> **Work required**:
Take each line of the material that includes "List" and copy it.
Supplied material START
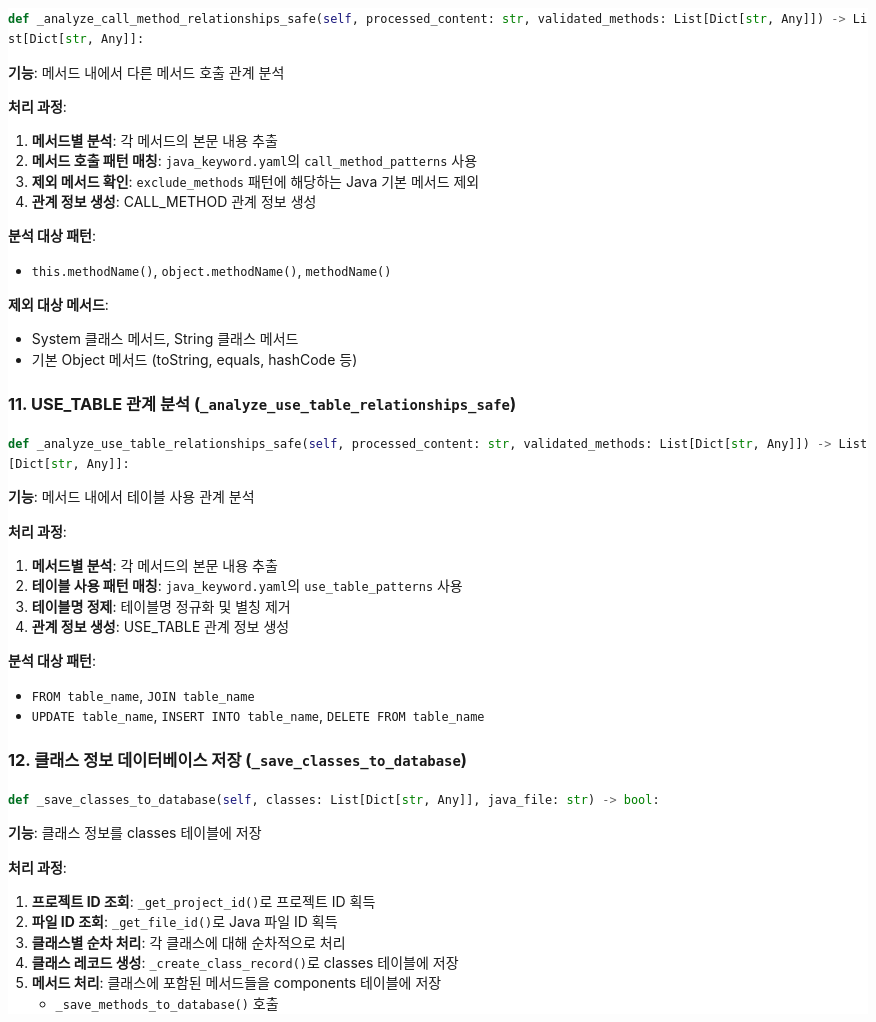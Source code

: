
 ```python
def _analyze_call_method_relationships_safe(self, processed_content: str, validated_methods: List[Dict[str, Any]]) -> List[Dict[str, Any]]:
```

**기능**: 메서드 내에서 다른 메서드 호출 관계 분석

**처리 과정**:

1. **메서드별 분석**: 각 메서드의 본문 내용 추출
2. **메서드 호출 패턴 매칭**: `java_keyword.yaml`의 `call_method_patterns` 사용
3. **제외 메서드 확인**: `exclude_methods` 패턴에 해당하는 Java 기본 메서드 제외
4. **관계 정보 생성**: CALL_METHOD 관계 정보 생성

**분석 대상 패턴**:

- `this.methodName()`, `object.methodName()`, `methodName()`

**제외 대상 메서드**:

- System 클래스 메서드, String 클래스 메서드
- 기본 Object 메서드 (toString, equals, hashCode 등)

### 11. USE_TABLE 관계 분석 (`_analyze_use_table_relationships_safe`)

```python
def _analyze_use_table_relationships_safe(self, processed_content: str, validated_methods: List[Dict[str, Any]]) -> List[Dict[str, Any]]:
```

**기능**: 메서드 내에서 테이블 사용 관계 분석

**처리 과정**:

1. **메서드별 분석**: 각 메서드의 본문 내용 추출
2. **테이블 사용 패턴 매칭**: `java_keyword.yaml`의 `use_table_patterns` 사용
3. **테이블명 정제**: 테이블명 정규화 및 별칭 제거
4. **관계 정보 생성**: USE_TABLE 관계 정보 생성

**분석 대상 패턴**:

- `FROM table_name`, `JOIN table_name`
- `UPDATE table_name`, `INSERT INTO table_name`, `DELETE FROM table_name`

### 12. 클래스 정보 데이터베이스 저장 (`_save_classes_to_database`)

```python
def _save_classes_to_database(self, classes: List[Dict[str, Any]], java_file: str) -> bool:
```

**기능**: 클래스 정보를 classes 테이블에 저장

**처리 과정**:

1. **프로젝트 ID 조회**: `_get_project_id()`로 프로젝트 ID 획득
2. **파일 ID 조회**: `_get_file_id()`로 Java 파일 ID 획득
3. **클래스별 순차 처리**: 각 클래스에 대해 순차적으로 처리
4. **클래스 레코드 생성**: `_create_class_record()`로 classes 테이블에 저장
5. **메서드 처리**: 클래스에 포함된 메서드들을 components 테이블에 저장
   - `_save_methods_to_database()` 호출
Supplied material END
> **Task result**:
def _analyze_call_method_relationships_safe(self, processed_content: str, validated_methods: List[Dict[str, Any]]) -> List[Dict[str, Any]]:
def _analyze_use_table_relationships_safe(self, processed_content: str, validated_methods: List[Dict[str, Any]]) -> List[Dict[str, Any]]:
def _save_classes_to_database(self, classes: List[Dict[str, Any]], java_file: str) -> bool:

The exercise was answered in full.